Overexpression of CKIP-1 alleviates hypoxia-induced cardiomyocyte injury by up-regulating Nrf2 antioxidant signaling via Keap1 inhibition

Acute myocardial infarction causes irreversible myocardial damage and is a leading cause of death and disability worldwide. Casein kinase 2 interacting protein-1 (CKIP-1) has been suggested to confer cytoprotection against various pathologic injuries. However, it remains unclear whether CKIP-1 regulates myocardial infarction-induced cardiomyocyte injury. This study aimed to explore the potential role of CKIP-1 in regulating hypoxia-induced cardiomyocyte injury and reveal the underlying mechanism. The results demonstrated that hypoxia-exposed cardiomyocytes showed lower CKIP-1 expression.

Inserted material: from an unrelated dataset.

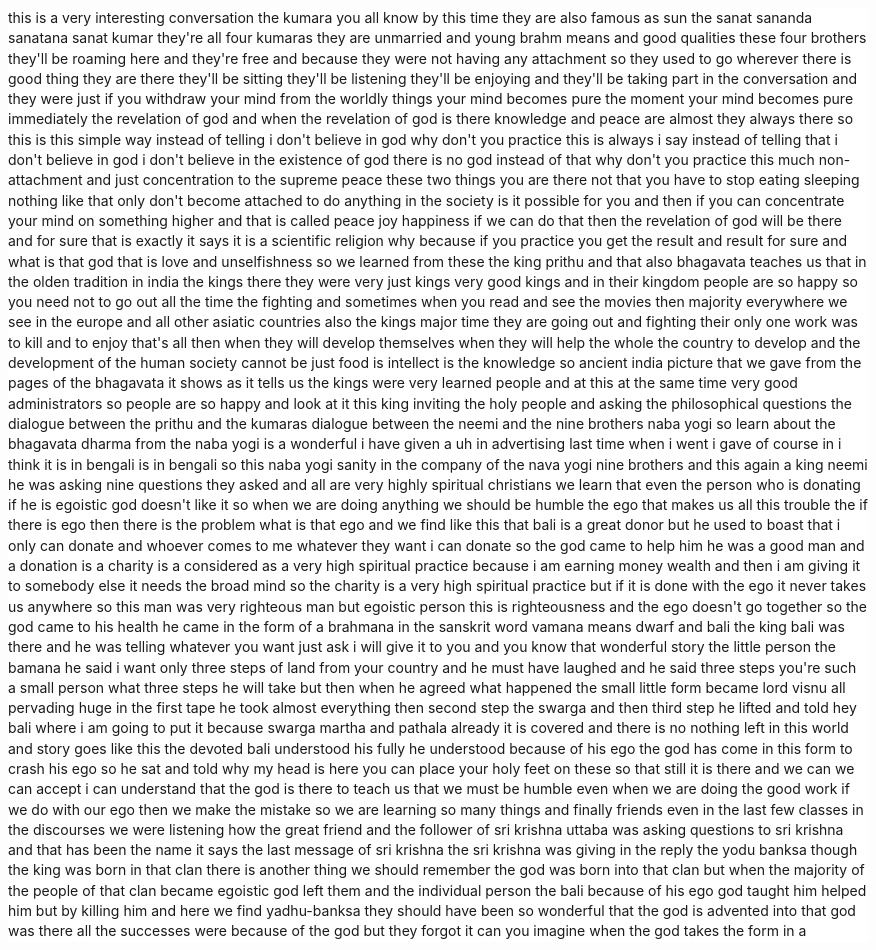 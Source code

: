 this is a very interesting conversation the kumara you all know by this time they are also famous as sun the sanat sananda sanatana sanat kumar they're all four kumaras they are unmarried and young brahm means and good qualities these four brothers they'll be roaming here and they're free and because they were not having any attachment so they used to go wherever there is good thing they are there they'll be sitting they'll be listening they'll be enjoying and they'll be taking part in the conversation and they were just if you withdraw your mind from the worldly things your mind becomes pure the moment your mind becomes pure immediately the revelation of god and when the revelation of god is there knowledge and peace are almost they always there so this is this simple way instead of telling i don't believe in god why don't you practice this is always i say instead of telling that i don't believe in god i don't believe in the existence of god there is no god instead of that why don't you practice this much non-attachment and just concentration to the supreme peace these two things you are there not that you have to stop eating sleeping nothing like that only don't become attached to do anything in the society is it possible for you and then if you can concentrate your mind on something higher and that is called peace joy happiness if we can do that then the revelation of god will be there and for sure that is exactly it says it is a scientific religion why because if you practice you get the result and result for sure and what is that god that is love and unselfishness so we learned from these the king prithu and that also bhagavata teaches us that in the olden tradition in india the kings there they were very just kings very good kings and in their kingdom people are so happy so you need not to go out all the time the fighting and sometimes when you read and see the movies then majority everywhere we see in the europe and all other asiatic countries also the kings major time they are going out and fighting their only one work was to kill and to enjoy that's all then when they will develop themselves when they will help the whole the country to develop and the development of the human society cannot be just food is intellect is the knowledge so ancient india picture that we gave from the pages of the bhagavata it shows as it tells us the kings were very learned people and at this at the same time very good administrators so people are so happy and look at it this king inviting the holy people and asking the philosophical questions the dialogue between the prithu and the kumaras dialogue between the neemi and the nine brothers naba yogi so learn about the bhagavata dharma from the naba yogi is a wonderful i have given a uh in advertising last time when i went i gave of course in i think it is in bengali is in bengali so this naba yogi sanity in the company of the nava yogi nine brothers and this again a king neemi he was asking nine questions they asked and all are very highly spiritual christians we learn that even the person who is donating if he is egoistic god doesn't like it so when we are doing anything we should be humble the ego that makes us all this trouble the if there is ego then there is the problem what is that ego and we find like this that bali is a great donor but he used to boast that i only can donate and whoever comes to me whatever they want i can donate so the god came to help him he was a good man and a donation is a charity is a considered as a very high spiritual practice because i am earning money wealth and then i am giving it to somebody else it needs the broad mind so the charity is a very high spiritual practice but if it is done with the ego it never takes us anywhere so this man was very righteous man but egoistic person this is righteousness and the ego doesn't go together so the god came to his health he came in the form of a brahmana in the sanskrit word vamana means dwarf and bali the king bali was there and he was telling whatever you want just ask i will give it to you and you know that wonderful story the little person the bamana he said i want only three steps of land from your country and he must have laughed and he said three steps you're such a small person what three steps he will take but then when he agreed what happened the small little form became lord visnu all pervading huge in the first tape he took almost everything then second step the swarga and then third step he lifted and told hey bali where i am going to put it because swarga martha and pathala already it is covered and there is no nothing left in this world and story goes like this the devoted bali understood his fully he understood because of his ego the god has come in this form to crash his ego so he sat and told why my head is here you can place your holy feet on these so that still it is there and we can we can accept i can understand that the god is there to teach us that we must be humble even when we are doing the good work if we do with our ego then we make the mistake so we are learning so many things and finally friends even in the last few classes in the discourses we were listening how the great friend and the follower of sri krishna uttaba was asking questions to sri krishna and that has been the name it says the last message of sri krishna the sri krishna was giving in the reply the yodu banksa though the king was born in that clan there is another thing we should remember the god was born into that clan but when the majority of the people of that clan became egoistic god left them and the individual person the bali because of his ego god taught him helped him but by killing him and here we find yadhu-banksa they should have been so wonderful that the god is advented into that god was there all the successes were because of the god but they forgot it can you imagine when the god takes the form in a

CKIP-1 restoration by transfecting a CKIP-1 expression vector significantly improved viability and reduced apoptosis in hypoxia-treated cardiomyocytes. Moreover, CKIP-1 overexpression suppressed hypoxia-induced oxidative stress in cardiomyocytes. Mechanism research revealed that CKIP-1 overexpression reduced the expression of kelch-like ECH-associated protein 1 (Keap1) and increased the nuclear translocation of nuclear factor E2-related factor 2 (Nrf2), actions which resulted in an increase in the transcription of Nrf2 target genes. However, Keap1 overexpression partially reversed CKIP-1-mediated Nrf2 promotion and cardioprotection. Notably, the blockade of Nrf2 signaling also significantly abolished CKIP-1-mediated cardioprotection. Overall, our findings demonstrate that CKIP-1 alleviates hypoxia-induced cardiomyocyte injury through the up-regulation of Nrf2 antioxidant signaling via the down-regulation of Keap1, suggesting a potential role for CKIP-1 in myocardial infarction.